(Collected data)
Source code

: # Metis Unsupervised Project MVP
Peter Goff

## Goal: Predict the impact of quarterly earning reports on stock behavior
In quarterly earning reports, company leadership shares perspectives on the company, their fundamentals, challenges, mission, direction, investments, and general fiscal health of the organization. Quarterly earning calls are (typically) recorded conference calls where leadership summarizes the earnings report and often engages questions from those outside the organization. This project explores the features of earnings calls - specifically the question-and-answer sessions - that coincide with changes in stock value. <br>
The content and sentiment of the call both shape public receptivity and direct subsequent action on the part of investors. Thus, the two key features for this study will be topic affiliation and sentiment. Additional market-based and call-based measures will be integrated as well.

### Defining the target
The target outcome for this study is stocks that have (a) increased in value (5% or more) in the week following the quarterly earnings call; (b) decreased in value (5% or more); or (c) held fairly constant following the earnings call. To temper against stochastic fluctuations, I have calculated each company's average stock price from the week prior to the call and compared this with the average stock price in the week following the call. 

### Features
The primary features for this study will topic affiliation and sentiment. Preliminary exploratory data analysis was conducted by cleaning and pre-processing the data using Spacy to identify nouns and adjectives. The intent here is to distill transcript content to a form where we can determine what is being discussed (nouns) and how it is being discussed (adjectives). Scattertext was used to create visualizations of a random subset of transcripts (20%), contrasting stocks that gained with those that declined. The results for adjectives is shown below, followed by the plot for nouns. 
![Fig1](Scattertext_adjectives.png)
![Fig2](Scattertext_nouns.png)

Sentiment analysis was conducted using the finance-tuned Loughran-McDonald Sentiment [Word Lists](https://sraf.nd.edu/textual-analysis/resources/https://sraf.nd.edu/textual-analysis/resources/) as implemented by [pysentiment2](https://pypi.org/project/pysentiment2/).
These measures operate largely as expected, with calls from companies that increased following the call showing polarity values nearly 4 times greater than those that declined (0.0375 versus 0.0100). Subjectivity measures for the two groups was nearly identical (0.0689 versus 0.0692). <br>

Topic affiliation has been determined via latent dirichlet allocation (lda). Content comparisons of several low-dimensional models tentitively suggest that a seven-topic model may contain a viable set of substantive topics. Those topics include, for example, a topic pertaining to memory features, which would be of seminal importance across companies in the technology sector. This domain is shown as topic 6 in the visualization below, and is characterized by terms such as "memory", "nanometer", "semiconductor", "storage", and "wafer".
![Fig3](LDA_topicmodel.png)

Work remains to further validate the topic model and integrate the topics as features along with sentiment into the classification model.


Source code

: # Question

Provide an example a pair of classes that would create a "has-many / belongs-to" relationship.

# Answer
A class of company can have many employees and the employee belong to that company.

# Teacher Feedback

■ Brief
What are the lines from the one with "These measures operate" through the end of the entries? Give them again exactly, both end lines included.

■ Solution for this problem
These measures operate largely as expected, with calls from companies that increased following the call showing polarity values nearly 4 times greater than those that declined (0.0375 versus 0.0100). Subjectivity measures for the two groups was nearly identical (0.0689 versus 0.0692). <br>

Topic affiliation has been determined via latent dirichlet allocation (lda). Content comparisons of several low-dimensional models tentitively suggest that a seven-topic model may contain a viable set of substantive topics. Those topics include, for example, a topic pertaining to memory features, which would be of seminal importance across companies in the technology sector. This domain is shown as topic 6 in the visualization below, and is characterized by terms such as "memory", "nanometer", "semiconductor", "storage", and "wafer".
![Fig3](LDA_topicmodel.png)

Work remains to further validate the topic model and integrate the topics as features along with sentiment into the classification model.


Source code

: # Question

Provide an example a pair of classes that would create a "has-many / belongs-to" relationship.

# Answer
A class of company can have many employees and the employee belong to that company.

# Teacher Feedback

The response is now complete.